DATA —
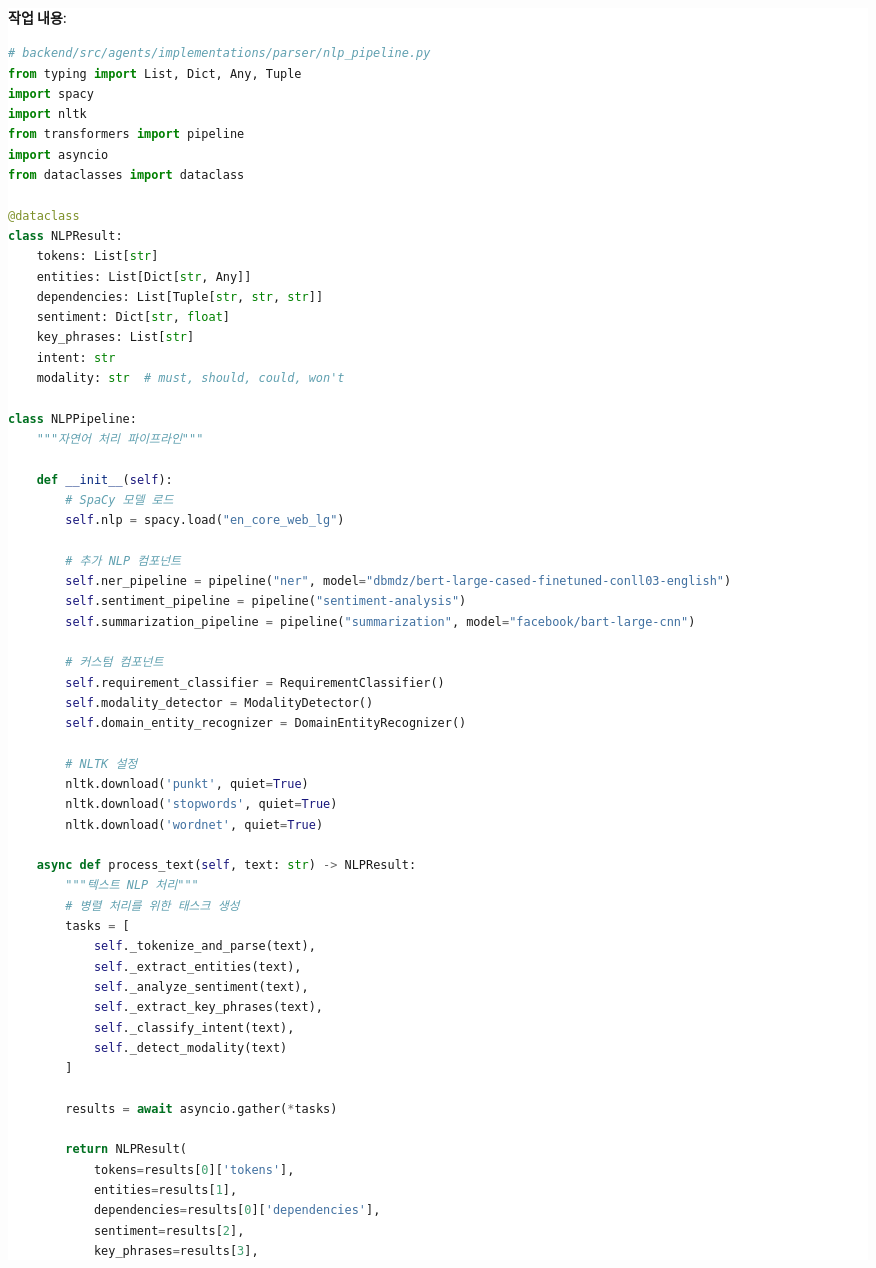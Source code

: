 **작업 내용**:

```python
# backend/src/agents/implementations/parser/nlp_pipeline.py
from typing import List, Dict, Any, Tuple
import spacy
import nltk
from transformers import pipeline
import asyncio
from dataclasses import dataclass

@dataclass
class NLPResult:
    tokens: List[str]
    entities: List[Dict[str, Any]]
    dependencies: List[Tuple[str, str, str]]
    sentiment: Dict[str, float]
    key_phrases: List[str]
    intent: str
    modality: str  # must, should, could, won't

class NLPPipeline:
    """자연어 처리 파이프라인"""

    def __init__(self):
        # SpaCy 모델 로드
        self.nlp = spacy.load("en_core_web_lg")

        # 추가 NLP 컴포넌트
        self.ner_pipeline = pipeline("ner", model="dbmdz/bert-large-cased-finetuned-conll03-english")
        self.sentiment_pipeline = pipeline("sentiment-analysis")
        self.summarization_pipeline = pipeline("summarization", model="facebook/bart-large-cnn")

        # 커스텀 컴포넌트
        self.requirement_classifier = RequirementClassifier()
        self.modality_detector = ModalityDetector()
        self.domain_entity_recognizer = DomainEntityRecognizer()

        # NLTK 설정
        nltk.download('punkt', quiet=True)
        nltk.download('stopwords', quiet=True)
        nltk.download('wordnet', quiet=True)

    async def process_text(self, text: str) -> NLPResult:
        """텍스트 NLP 처리"""
        # 병렬 처리를 위한 태스크 생성
        tasks = [
            self._tokenize_and_parse(text),
            self._extract_entities(text),
            self._analyze_sentiment(text),
            self._extract_key_phrases(text),
            self._classify_intent(text),
            self._detect_modality(text)
        ]

        results = await asyncio.gather(*tasks)

        return NLPResult(
            tokens=results[0]['tokens'],
            entities=results[1],
            dependencies=results[0]['dependencies'],
            sentiment=results[2],
            key_phrases=results[3],
```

EXERCISE DESCRIPTION —
From the records above, copy every line that includes the word "text".

WRITTEN SOLUTION —
    async def process_text(self, text: str) -> NLPResult:
            self._tokenize_and_parse(text),
            self._extract_entities(text),
            self._analyze_sentiment(text),
            self._extract_key_phrases(text),
            self._classify_intent(text),
            self._detect_modality(text)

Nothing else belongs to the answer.